Stick with 'standard' goal-oriented action planning techniques; the method you're starting to write ( based on your other thread ) won't scale well to finding a general solution to a general problem.
Do you even need to consider locality of objects ( i.e. actually moving between them ) or just provide the action sequence necessary in order to fulfil the top-level goal?

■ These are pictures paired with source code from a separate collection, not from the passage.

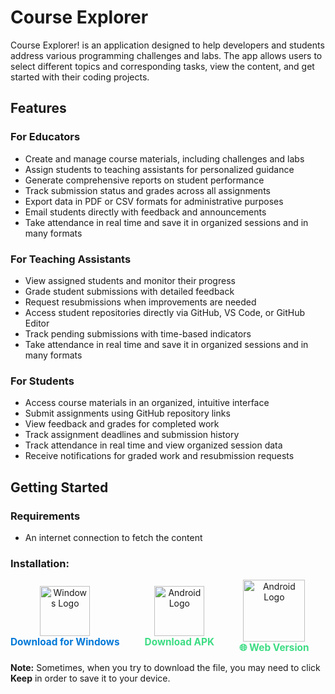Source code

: # Course Explorer

Course Explorer! is an application designed to help developers and students address various programming challenges and labs. The app allows users to select different topics and corresponding tasks, view the content, and get started with their coding projects.

## Features

### For Educators

- Create and manage course materials, including challenges and labs
- Assign students to teaching assistants for personalized guidance
- Generate comprehensive reports on student performance
- Track submission status and grades across all assignments
- Export data in PDF or CSV formats for administrative purposes
- Email students directly with feedback and announcements
- Take attendance in real time and save it in organized sessions and in many formats

### For Teaching Assistants

- View assigned students and monitor their progress
- Grade student submissions with detailed feedback
- Request resubmissions when improvements are needed
- Access student repositories directly via GitHub, VS Code, or GitHub Editor
- Track pending submissions with time-based indicators
- Take attendance in real time and save it in organized sessions and in many formats

### For Students

- Access course materials in an organized, intuitive interface
- Submit assignments using GitHub repository links
- View feedback and grades for completed work
- Track assignment deadlines and submission history
- Track attendance in real time and view organized session data
- Receive notifications for graded work and resubmission requests

## Getting Started

### Requirements

- An internet connection to fetch the content

### Installation:

<div style="display: flex; wrap:flex-wrap;  align-items: center; gap: 40px;">

  <div style="text-align: center;">
    <a href="https://github.com/omarXzain/course-explorer/raw/refs/heads/main/Course-Explorer.zip" target="_blank" rel="noopener noreferrer" style="display: inline-block;">
      <img src="https://upload.wikimedia.org/wikipedia/commons/8/87/Windows_logo_-_2021.svg" alt="Windows Logo" width="80" style="vertical-align: middle;">
    </a>
    <br />
    <a href="https://github.com/omarXzain/course-explorer/raw/refs/heads/main/Course-Explorer.zip" target="_blank" rel="noopener noreferrer" style="font-size: 1.1em; font-weight: bold; text-decoration: none; color: #0078D7;">
      Download for Windows
    </a>
  </div>

  <div style="text-align: center;">
    <a href="https://app.box.com/s/te0x3hoz6el2zkwwb3jyj11fsssrd1f1" target="_blank" rel="noopener noreferrer" style="display: inline-block;">
      <img src="https://upload.wikimedia.org/wikipedia/commons/d/d7/Android_robot.svg" alt="Android Logo" width="80" style="vertical-align: middle;">
    </a>
    <br />
    <a href="https://app.box.com/s/te0x3hoz6el2zkwwb3jyj11fsssrd1f1" target="_blank" rel="noopener noreferrer" style="font-size: 1.1em; font-weight: bold; text-decoration: none; color: #3DDC84;">
      Download APK
    </a>
    
  </div>

  <div style="text-align: center;">
    <a href="https://course-explorer.oxz-os.site/" target="_blank" rel="noopener noreferrer" style="display: inline-block;">
      <img src="https://www.svgrepo.com/download/259645/web-search.svg" alt="Android Logo" width="99" style="vertical-align: middle;">
    </a>
    <br />
    <a href="https://course-explorer.oxz-os.site/" target="_blank" rel="noopener noreferrer" style="font-size: 1.1em; font-weight: bold; text-decoration: none; color: #3DDC84;">
    🌐 Web Version
    </a>
    
  </div>
  
</div>

**Note:** Sometimes, when you try to download the file, you may need to click **Keep** in order to save it to your device.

By that I mean, a valid response from one goal planner could be:
kill rabbit := pick up rifle -> shoot rabbit
and from another, different planner, it could be:
kill rabbit := move 1,0 -> move 0,1 -> pick up rifle -> move 0,-1 -> rotate 90 -> fire rifle.

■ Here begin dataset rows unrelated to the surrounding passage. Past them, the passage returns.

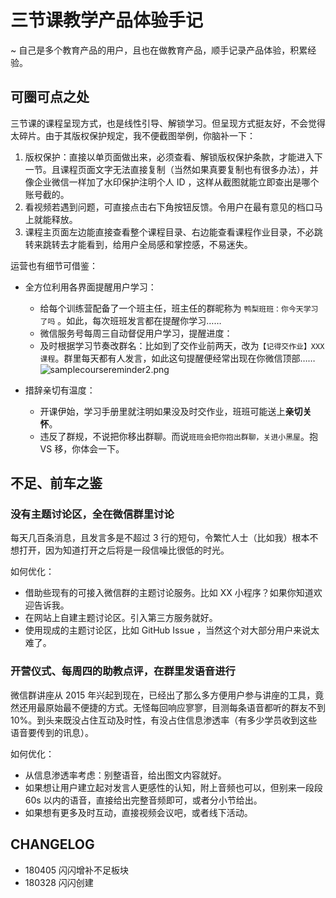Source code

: # 三节课教学产品体验手记

~ 自己是多个教育产品的用户，且也在做教育产品，顺手记录产品体验，积累经验。

## 可圈可点之处

三节课的课程呈现方式，也是线性引导、解锁学习。但呈现方式挺友好，不会觉得太碎片。由于其版权保护规定，我不便截图举例，你脑补一下：

1. 版权保护：直接以单页面做出来，必须查看、解锁版权保护条款，才能进入下一节。且课程页面文字无法直接复制（当然如果真要复制也有很多办法），并像企业微信一样加了水印保护注明个人 ID ，这样从截图就能立即查出是哪个账号截的。
2. 看视频若遇到问题，可直接点击右下角按钮反馈。令用户在最有意见的档口马上就能释放。
3. 课程主页面左边能直接查看整个课程目录、右边能查看课程作业目录，不必跳转来跳转去才能看到，给用户全局感和掌控感，不易迷失。

运营也有细节可借鉴：

- 全方位利用各界面提醒用户学习：
	- 给每个训练营配备了一个班主任，班主任的群昵称为 `鸭梨班班：你今天学习了吗` 。如此，每次班班发言都在提醒你学习……
	- 微信服务号每周三自动督促用户学习，提醒进度：
	- 及时根据学习节奏改群名：比如到了交作业前两天，改为`【记得交作业】XXX 课程`。群里每天都有人发言，如此这句提醒便经常出现在你微信顶部……
	![samplecoursereminder2.png](http://ishanshan.qiniudn.com/share/samplecoursereminder2.png?imageView2/2/w/550)

- 措辞亲切有温度：
	- 开课伊始，学习手册里就注明如果没及时交作业，班班可能送上**亲切关怀**。
	- 违反了群规，不说把你移出群聊。而说`班班会把你抱出群聊，关进小黑屋`。抱 VS 移，你体会一下。


## 不足、前车之鉴

### 没有主题讨论区，全在微信群里讨论

每天几百条消息，且发言多是不超过 3 行的短句，令繁忙人士（比如我）根本不想打开，因为知道打开之后将是一段信噪比很低的时光。

如何优化：

- 借助些现有的可接入微信群的主题讨论服务。比如 XX 小程序？如果你知道欢迎告诉我。
- 在网站上自建主题讨论区。引入第三方服务就好。
- 使用现成的主题讨论区，比如 GitHub Issue ，当然这个对大部分用户来说太难了。


### 开营仪式、每周四的助教点评，在群里发语音进行

微信群讲座从 2015 年兴起到现在，已经出了那么多方便用户参与讲座的工具，竟然还用最原始最不便捷的方式。无怪每回响应寥寥，目测每条语音都听的群友不到 10%。到头来既没占住互动及时性，有没占住信息渗透率（有多少学员收到这些语音要传到的讯息）。

如何优化：

* 从信息渗透率考虑：别整语音，给出图文内容就好。
* 如果想让用户建立起对发言人更感性的认知，附上音频也可以，但别来一段段 60s 以内的语音，直接给出完整音频即可，或者分小节给出。
* 如果想有更多及时互动，直接视频会议吧，或者线下活动。

## CHANGELOG  

- 180405 闪闪增补不足板块
- 180328 闪闪创建

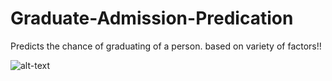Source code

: # Graduate-Admission-Predication
Predicts the chance of graduating of a person. based on variety of factors!!

![alt-text](https://graduation.wharton.upenn.edu/wp-content/uploads/2021/11/Undergraduate_Graduation_2016_069-scaled.jpg)
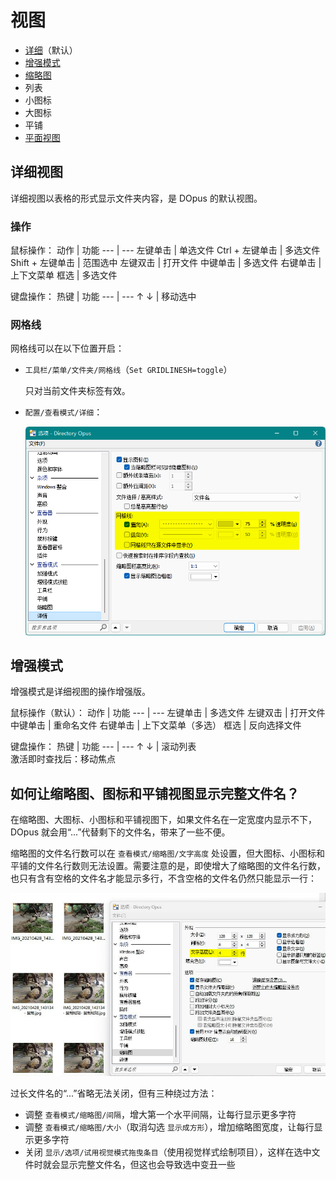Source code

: # 视图
- [详细](#详细视图)（默认）
- [增强模式](#增强模式)
- [缩略图](缩略图.md)
- 列表
- 小图标
- 大图标
- 平铺
- [平面视图](平面视图.md)

## 详细视图
详细视图以表格的形式显示文件夹内容，是 DOpus 的默认视图。

### 操作
鼠标操作：
动作 | 功能
--- | ---
左键单击 | 单选文件
Ctrl + 左键单击 | 多选文件
Shift + 左键单击 | 范围选中
左键双击 | 打开文件
中键单击 | 多选文件
右键单击 | 上下文菜单
框选 | 多选文件

键盘操作：
热键 | 功能
--- | ---
↑ ↓ | 移动选中

### 网格线
网格线可以在以下位置开启：
- `工具栏/菜单/文件夹/网格线`（`Set GRIDLINESH=toggle`）

  只对当前文件夹标签有效。
- `配置/查看模式/详细`：

  ![](images/详细-网格线.png)

## 增强模式
增强模式是详细视图的操作增强版。

鼠标操作（默认）：
动作 | 功能
--- | ---
左键单击 | 多选文件
左键双击 | 打开文件
中键单击 | 重命名文件
右键单击 | 上下文菜单（多选）
框选 | 反向选择文件

键盘操作：
热键 | 功能
--- | ---
↑ ↓ | 滚动列表<br />激活即时查找后：移动焦点

## 如何让缩略图、图标和平铺视图显示完整文件名？
在缩略图、大图标、小图标和平铺视图下，如果文件名在一定宽度内显示不下，DOpus 就会用“...”代替剩下的文件名，带来了一些不便。

缩略图的文件名行数可以在 `查看模式/缩略图/文字高度` 处设置，但大图标、小图标和平铺的文件名行数则无法设置。需要注意的是，即使增大了缩略图的文件名行数，也只有含有空格的文件名才能显示多行，不含空格的文件名仍然只能显示一行：

![](images/缩略图-文字高度.jpg)

过长文件名的“...”省略无法关闭，但有三种绕过方法：
- 调整 `查看模式/缩略图/间隔`，增大第一个水平间隔，让每行显示更多字符
- 调整 `查看模式/缩略图/大小`（取消勾选 `显示成方形`），增加缩略图宽度，让每行显示更多字符
- 关闭 `显示/选项/试用视觉模式拖曳条目`（使用视觉样式绘制项目），这样在选中文件时就会显示完整文件名，但这也会导致选中变丑一些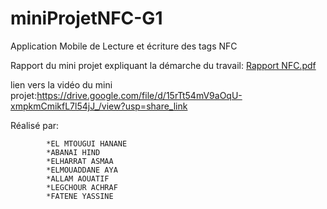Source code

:# miniProjetNFC-G1
Application Mobile de Lecture et écriture des tags NFC


Rapport du mini projet expliquant la démarche du travail:
[Rapport NFC.pdf](https://github.com/MBDS-MARRAKECH/miniProjetNFC-G1/files/10551121/Rapport.NFC.pdf)

lien vers la vidéo du mini projet:https://drive.google.com/file/d/15rTt54mV9aOqU-xmpkmCmikfL7l54jJ_/view?usp=share_link


Réalisé par:

            *EL MTOUGUI HANANE
            *ABANAI HIND
            *ELHARRAT ASMAA
            *ELMOUADDANE AYA
            *ALLAM AOUATIF
            *LEGCHOUR ACHRAF
            *FATENE YASSINE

in the first case, the planner spits out abstract commands and expects some other layer to solve the task itself; in the second case, the planner does everything including actuate movement itself.
I guess, the question is, how 'useful', or how complete do you want the output to be?

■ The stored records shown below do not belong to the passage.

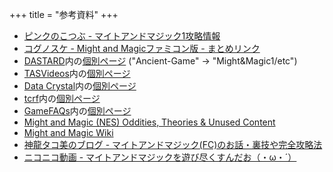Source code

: +++
title = "参考資料"
+++

* [ピンクのこつぶ - マイトアンドマジック1攻略情報](http://tinypink.jog.client.jp/1/Menu.html)
* [コグノスケ - Might and Magicファミコン版 - まとめリンク](http://www.katsuster.net/index.php?arg_act=cmd_show_diary&arg_date=20211004)
* [DASTARD](http://www.saturn.dti.ne.jp/dastard/azito.htm)内の[個別ページ](http://www.saturn.dti.ne.jp/dastard/m&m/) ("Ancient-Game" -> "Might&Magic1/etc")
* [TASVideos](https://tasvideos.org/)内の[個別ページ](https://tasvideos.org/371G)
* [Data Crystal](https://datacrystal.romhacking.net/wiki/Main_Page)内の[個別ページ](https://datacrystal.romhacking.net/wiki/Might_and_Magic:_Secret_of_the_Inner_Sanctum)
* [tcrf](https://tcrf.net/The_Cutting_Room_Floor)内の[個別ページ](https://tcrf.net/Might_and_Magic:_Secret_of_the_Inner_Sanctum)
* [GameFAQs](https://gamefaqs.gamespot.com/)内の[個別ページ](https://gamefaqs.gamespot.com/nes/587457-might-and-magic-secret-of-the-inner-sanctum)
* [Might and Magic (NES) Oddities, Theories & Unused Content](https://web.archive.org/web/20210409224016/http://flyingomelette.com/oddities/mightmagicoddities.html)
* [Might and Magic Wiki](https://mightandmagic.fandom.com/wiki/Main_Page)
* [神龍タコ美のブログ - マイトアンドマジック(FC)のお話・裏技や完全攻略法](https://ameblo.jp/jinnryuu-takomi/entry-12446408887.html)
* [ニコニコ動画 - マイトアンドマジックを遊び尽くすんだお（・ω・´）](https://www.nicovideo.jp/user/58804149/mylist/56178704)
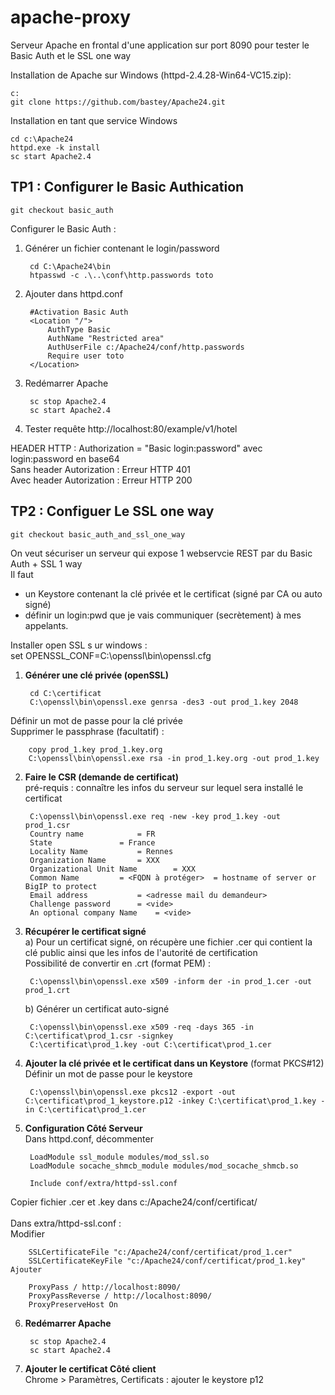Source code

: # apache-proxy #
Serveur Apache en frontal d'une application sur port 8090 pour tester le Basic Auth et le SSL one way

Installation de Apache sur Windows (httpd-2.4.28-Win64-VC15.zip):

    c:
    git clone https://github.com/bastey/Apache24.git

Installation en tant que service Windows

    cd c:\Apache24
    httpd.exe -k install
    sc start Apache2.4


## TP1 : Configurer le Basic Authication ##
    git checkout basic_auth

Configurer le Basic Auth :

1. Générer un fichier contenant le login/password

	    cd C:\Apache24\bin
       	htpasswd -c .\..\conf\http.passwords toto

2. Ajouter dans httpd.conf

	    #Activation Basic Auth
    	<Location "/">
    		AuthType Basic
    		AuthName "Restricted area"
    		AuthUserFile c:/Apache24/conf/http.passwords
    		Require user toto
    	</Location>

3. Redémarrer Apache

    	sc stop Apache2.4
    	sc start Apache2.4

4. Tester requête http://localhost:80/example/v1/hotel

HEADER HTTP : Authorization = "Basic login:password" avec login:password en base64  
Sans header Autorization : Erreur HTTP 401  
Avec header Autorization : Erreur HTTP 200

## TP2 : Configuer Le SSL one way ##

    git checkout basic_auth_and_ssl_one_way

On veut sécuriser un serveur qui expose 1 webservcie REST par du Basic Auth + SSL 1 way  
Il faut  
- un Keystore contenant la clé privée et le certificat (signé par CA ou auto signé)  
- définir un login:pwd que je vais communiquer (secrètement) à mes appelants.  

Installer open SSL s  ur windows :  
set OPENSSL_CONF=C:\openssl\bin\openssl.cfg  

1. **Générer une clé privée (openSSL)**

    	cd C:\certificat  
    	C:\openssl\bin\openssl.exe genrsa -des3 -out prod_1.key 2048  
Définir un mot de passe pour la clé privée  
Supprimer le passphrase (facultatif) :

    	copy prod_1.key prod_1.key.org  
    	C:\openssl\bin\openssl.exe rsa -in prod_1.key.org -out prod_1.key  

2. **Faire le CSR (demande de certificat)**  
pré-requis : connaître les infos du serveur sur lequel sera installé le certificat

    	C:\openssl\bin\openssl.exe req -new -key prod_1.key -out prod_1.csr  
    	Country name 			= FR  
    	State 				= France  
    	Locality Name 			= Rennes  
    	Organization Name 		= XXX  
    	Organizational Unit Name		= XXX  
    	Common Name			= <FQDN à protéger>  = hostname of server or BigIP to protect  
    	Email address			= <adresse mail du demandeur>  
    	Challenge password		= <vide>  
    	An optional company Name 	= <vide>  

3. **Récupérer le certificat signé**  
	a) Pour un certificat signé, on récupère une fichier .cer qui contient la clé public ainsi que les infos de l'autorité de certification  
	Possibilité de convertir en .crt (format PEM) :

    	C:\openssl\bin\openssl.exe x509 -inform der -in prod_1.cer -out prod_1.crt  

	b) Générer un certificat auto-signé

    	C:\openssl\bin\openssl.exe x509 -req -days 365 -in C:\certificat\prod_1.csr -signkey
    	C:\certificat\prod_1.key -out C:\certificat\prod_1.cer

4. **Ajouter la clé privée et le certificat dans un Keystore** (format PKCS#12)  
Définir un mot de passe pour le keystore

    	C:\openssl\bin\openssl.exe pkcs12 -export -out C:\certificat\prod_1_keystore.p12 -inkey C:\certificat\prod_1.key -in C:\certificat\prod_1.cer  

5. **Configuration Côté Serveur**  
Dans httpd.conf, décommenter

    	LoadModule ssl_module modules/mod_ssl.so  
    	LoadModule socache_shmcb_module modules/mod_socache_shmcb.so  

    	Include conf/extra/httpd-ssl.conf
Copier fichier .cer et .key dans c:/Apache24/conf/certificat/   <br/><br/>
Dans extra/httpd-ssl.conf :  
	Modifier

    	SSLCertificateFile "c:/Apache24/conf/certificat/prod_1.cer"  
    	SSLCertificateKeyFile "c:/Apache24/conf/certificat/prod_1.key"  
    Ajouter

    	ProxyPass / http://localhost:8090/  
    	ProxyPassReverse / http://localhost:8090/  
    	ProxyPreserveHost On  

6. **Redémarrer Apache**

        sc stop Apache2.4
    	sc start Apache2.4

7. **Ajouter le certificat Côté client**  
Chrome > Paramètres, Certificats : ajouter le keystore p12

To make it more complete, you need a more complete specification of the pre-requisite/post-requisite/action set, and you need a somewhat complex symbol-based planner. ( See STRIPS for example, papers for the STRIPs solver implementation are easy to find, and it's not that difficult to implement ).
For a less complete solution, you can almost do without a specialized planner atall ( you can represent the problem as a directed/undirected graph, and use a tree-search/graph-search to get the shortest path between start node and goal node, by equivalence, this represents the optimum action path ).